*** Working data Section Begins ***

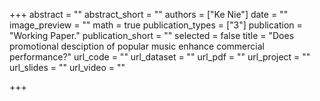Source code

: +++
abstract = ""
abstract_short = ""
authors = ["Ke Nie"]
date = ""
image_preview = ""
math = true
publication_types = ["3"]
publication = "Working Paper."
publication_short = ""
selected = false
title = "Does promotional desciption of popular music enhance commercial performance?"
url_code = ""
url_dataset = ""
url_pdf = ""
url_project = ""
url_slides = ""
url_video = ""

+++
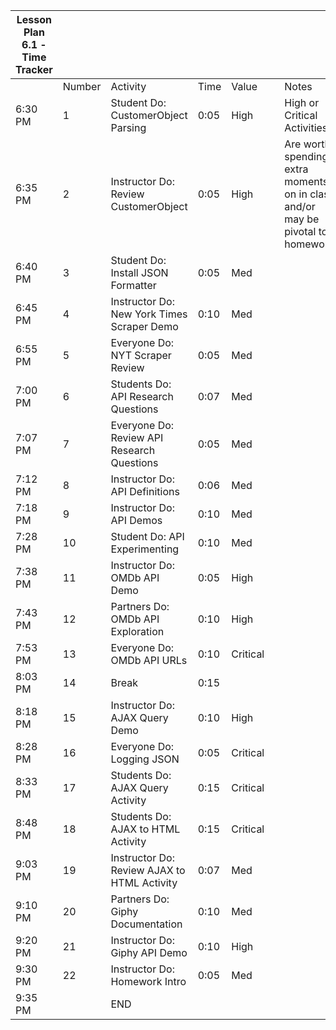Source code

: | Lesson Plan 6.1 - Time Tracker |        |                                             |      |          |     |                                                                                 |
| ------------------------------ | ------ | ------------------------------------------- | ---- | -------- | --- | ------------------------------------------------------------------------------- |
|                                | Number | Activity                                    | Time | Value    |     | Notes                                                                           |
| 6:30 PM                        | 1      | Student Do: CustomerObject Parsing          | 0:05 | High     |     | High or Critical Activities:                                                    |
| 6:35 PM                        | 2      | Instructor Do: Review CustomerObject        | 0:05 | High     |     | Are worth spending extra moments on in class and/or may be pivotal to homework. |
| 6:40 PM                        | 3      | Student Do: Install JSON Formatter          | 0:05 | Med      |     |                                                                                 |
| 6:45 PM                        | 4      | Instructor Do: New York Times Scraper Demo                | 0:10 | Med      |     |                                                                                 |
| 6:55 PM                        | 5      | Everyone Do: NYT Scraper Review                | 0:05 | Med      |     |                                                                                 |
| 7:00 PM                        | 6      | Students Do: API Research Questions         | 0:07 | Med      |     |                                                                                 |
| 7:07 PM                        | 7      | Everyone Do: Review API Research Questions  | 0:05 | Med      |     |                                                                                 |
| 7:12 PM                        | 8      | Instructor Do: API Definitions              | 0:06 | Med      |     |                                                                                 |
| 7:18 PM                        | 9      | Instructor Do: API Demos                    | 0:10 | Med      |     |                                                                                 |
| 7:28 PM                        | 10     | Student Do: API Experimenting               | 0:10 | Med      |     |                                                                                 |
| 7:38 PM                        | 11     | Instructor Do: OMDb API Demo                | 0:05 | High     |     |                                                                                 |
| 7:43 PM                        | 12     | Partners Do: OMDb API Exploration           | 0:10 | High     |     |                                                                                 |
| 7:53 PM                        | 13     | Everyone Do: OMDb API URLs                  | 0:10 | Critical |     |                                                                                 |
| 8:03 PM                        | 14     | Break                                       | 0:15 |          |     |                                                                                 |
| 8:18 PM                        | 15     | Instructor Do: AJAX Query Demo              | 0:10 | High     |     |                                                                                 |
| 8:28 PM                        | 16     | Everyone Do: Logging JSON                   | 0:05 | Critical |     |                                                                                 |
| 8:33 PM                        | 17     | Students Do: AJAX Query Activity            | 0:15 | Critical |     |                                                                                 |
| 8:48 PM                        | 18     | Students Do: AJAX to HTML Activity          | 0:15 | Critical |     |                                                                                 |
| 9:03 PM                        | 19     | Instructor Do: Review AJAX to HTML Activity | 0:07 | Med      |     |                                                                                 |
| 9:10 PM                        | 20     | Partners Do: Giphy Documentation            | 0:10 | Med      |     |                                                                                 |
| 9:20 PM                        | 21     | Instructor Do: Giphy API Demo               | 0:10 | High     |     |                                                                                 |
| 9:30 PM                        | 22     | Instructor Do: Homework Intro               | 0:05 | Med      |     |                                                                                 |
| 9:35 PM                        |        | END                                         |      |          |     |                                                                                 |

*** Working data Section Ends ***

- Instructions to follow
Send back an exact copy of only the lines from the line with "Everyone Do: OMDb" up to and including the line with "Do: Review AJAX" in the data above.

- Task response
| 7:53 PM                        | 13     | Everyone Do: OMDb API URLs                  | 0:10 | Critical |     |                                                                                 |
| 8:03 PM                        | 14     | Break                                       | 0:15 |          |     |                                                                                 |
| 8:18 PM                        | 15     | Instructor Do: AJAX Query Demo              | 0:10 | High     |     |                                                                                 |
| 8:28 PM                        | 16     | Everyone Do: Logging JSON                   | 0:05 | Critical |     |                                                                                 |
| 8:33 PM                        | 17     | Students Do: AJAX Query Activity            | 0:15 | Critical |     |                                                                                 |
| 8:48 PM                        | 18     | Students Do: AJAX to HTML Activity          | 0:15 | Critical |     |                                                                                 |
| 9:03 PM                        | 19     | Instructor Do: Review AJAX to HTML Activity | 0:07 | Med      |     |                                                                                 |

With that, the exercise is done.